Lady Bird, real name Christine, though she does loathe to be called that, Lady Bird is the name she chose for herself, is an iconoclast. At 17 years old, she has a strong sense of what she wants but not what to do with that information. What she wants is what so many 17-year-old girls wants, to be away from her mother. Don’t misunderstand; there is nothing particularly wrong with Lady Bird’s mother, Marion (Laurie Metcalf), she just tries to make Lady Bird more realistic and Lady Bird can’t have that.

Marion isn’t a perfect mother. She does criticize too much and is pushy in the way many moms are.

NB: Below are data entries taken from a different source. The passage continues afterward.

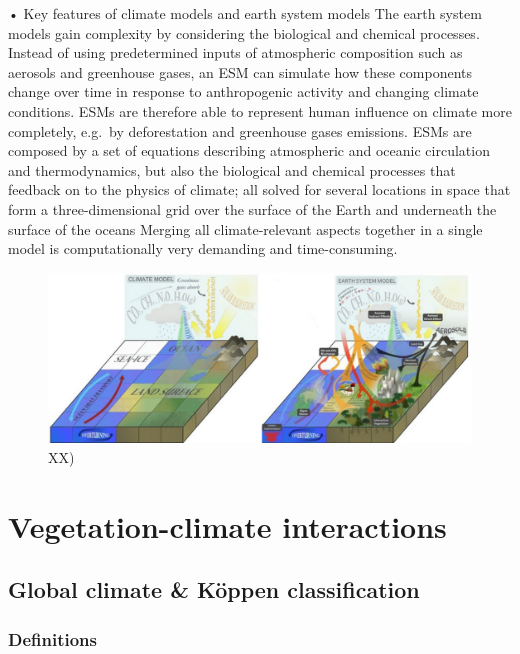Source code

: \documentclass[12pt,oneside]{book}
\begin{document}
• Key features of climate models and earth system models The earth
system models gain complexity by considering the biological and chemical
processes. Instead of using predetermined inputs of atmospheric
composition such as aerosols and greenhouse gases, an ESM can simulate
how these components change over time in response to anthropogenic
activity and changing climate conditions. ESMs are therefore able to
represent human influence on climate more completely, e.g.~by
deforestation and greenhouse gases emissions. ESMs are composed by a set
of equations describing atmospheric and oceanic circulation and
thermodynamics, but also the biological and chemical processes that
feedback on to the physics of climate; all solved for several locations
in space that form a three-dimensional grid over the surface of the
Earth and underneath the surface of the oceans Merging all
climate-relevant aspects together in a single model is computationally
very demanding and time-consuming.

\begin{figure}

{\centering \includegraphics[width=0.8\linewidth]{figures/Figure714} 

}

\caption{XX)}\label{fig:Earthsystemmodels3}
\end{figure}

\part{Vegetation-climate
interactions}\label{part-vegetation-climate-interactions}

\chapter{Global climate \& Köppen classification}\label{introKopen}


\section{Definitions}\label{definitions-1}
\end{document}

She’s also recently the only significant income in her family of five, including her recently unemployed husband Larry (Tracy Letts), their son Miguel (Jordan Rodriguez), and Miguel’s live-in girlfriend Shelly (Marielle Scott). And, of course, Lady Bird who seems to have no concept of the limitations her family lives within, locked within her bubble of teenage self-involvement.

Boys have become a new focus of Lady Bird’s attention. Attending a Catholic all-girl school, she was rather sheltered until she found out about the school’s partnership with a nearby boy’s school to perform musicals. With her best friend Julia (the wonderful Beanie Feldstein), Lady Bird pursues acting, if only to indulge her theatrical nature and meets Danny (Lucas Hedges), a stand-out actor, up for the lead part. The teenage romance between Lady Bird and Danny is one of the most perfect presentations of first love that I have ever seen on screen, and I have seen a few teen romances in my time.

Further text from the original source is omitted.